Data records

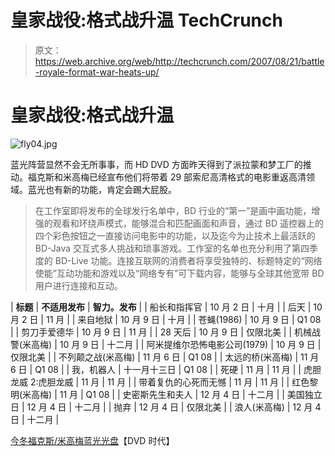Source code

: # 皇家战役:格式战升温 TechCrunch

> 原文：<https://web.archive.org/web/http://techcrunch.com/2007/08/21/battle-royale-format-war-heats-up/>

# 皇家战役:格式战升温

![fly04.jpg](img/1483f264631f34d7f71c53489b9fefde.png)

蓝光阵营显然不会无所事事，而 HD DVD 方面昨天得到了派拉蒙和梦工厂的推动。福克斯和米高梅已经宣布他们将带着 29 部索尼高清格式的电影重返高清领域。蓝光也有新的功能，肯定会踢大屁股。

> 在工作室即将发布的全球发行名单中，BD 行业的“第一”是画中画功能，增强的观看和环绕声模式，能够混合和匹配画面和声音，通过 BD 遥控器上的四个彩色按钮之一直接访问电影中的功能，以及迄今为止技术上最活跃的 BD-Java 交互式多人挑战和琐事游戏。工作室的名单也充分利用了第四季度的 BD-Live 功能。连接互联网的消费者将享受独特的、标题特定的“网络使能”互动功能和游戏以及“网络专有”可下载内容，能够与全球其他宽带 BD 用户进行连接和互动。

| **标题** | **不适用发布** | **智力。发布** |
| 船长和指挥官 | 10 月 2 日 | 十月 |
| 后天 | 10 月 2 日 | 11 月 |
| 来自地狱 | 10 月 9 日 | 十月 |
| 苍蝇(1986) | 10 月 9 日 | Q1 08 |
| 剪刀手爱德华 | 10 月 9 日 | 11 月 |
| 28 天后 | 10 月 9 日 | 仅限北美 |
| 机械战警(米高梅) | 10 月 9 日 | 十二月 |
| 阿米提维尔恐怖电影公司(1979) | 10 月 9 日 | 仅限北美 |
| 不列颠之战(米高梅) | 11 月 6 日 | Q1 08 |
| 太远的桥(米高梅) | 11 月 6 日 | Q1 08 |
| 我，机器人 | 十一月十三日 | Q1 08 |
| 死硬 | 11 月 | 11 月 |
| 虎胆龙威 2:虎胆龙威 | 11 月 | 11 月 |
| 带着复仇的心死而无憾 | 11 月 | 11 月 |
| 红色黎明(米高梅) | 11 月 | Q1 08 |
| 史密斯先生和夫人 | 12 月 4 日 | 十二月 |
| 美国独立日 | 12 月 4 日 | 十二月 |
| 抛弃 | 12 月 4 日 | 仅限北美 |
| 浪人(米高梅) | 12 月 4 日 | 十二月 |

[今冬福克斯/米高梅蓝光光盘](https://web.archive.org/web/20220926001537/http://www.dvdtimes.co.uk/content.php?contentid=65640)【DVD 时代】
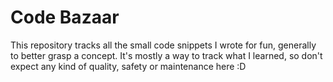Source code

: Code Bazaar
===========

This repository tracks all the small code snippets I wrote for fun, generally to better grasp a concept. It's mostly a way to track what I learned, so don't expect any kind of quality, safety or maintenance here :D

_WHAT THIS TASK INVOLVES_. In the data above, which lines lie between the line with "阿米提维尔恐怖电影公司(1979) | 10" and the line with "浪人(米高梅) | 12", inclusive? Print those lines exactly and nothing else.

_RESPONSE FOR THIS EXERCISE_.
| 阿米提维尔恐怖电影公司(1979) | 10 月 9 日 | 仅限北美 |
| 不列颠之战(米高梅) | 11 月 6 日 | Q1 08 |
| 太远的桥(米高梅) | 11 月 6 日 | Q1 08 |
| 我，机器人 | 十一月十三日 | Q1 08 |
| 死硬 | 11 月 | 11 月 |
| 虎胆龙威 2:虎胆龙威 | 11 月 | 11 月 |
| 带着复仇的心死而无憾 | 11 月 | 11 月 |
| 红色黎明(米高梅) | 11 月 | Q1 08 |
| 史密斯先生和夫人 | 12 月 4 日 | 十二月 |
| 美国独立日 | 12 月 4 日 | 十二月 |
| 抛弃 | 12 月 4 日 | 仅限北美 |
| 浪人(米高梅) | 12 月 4 日 | 十二月 |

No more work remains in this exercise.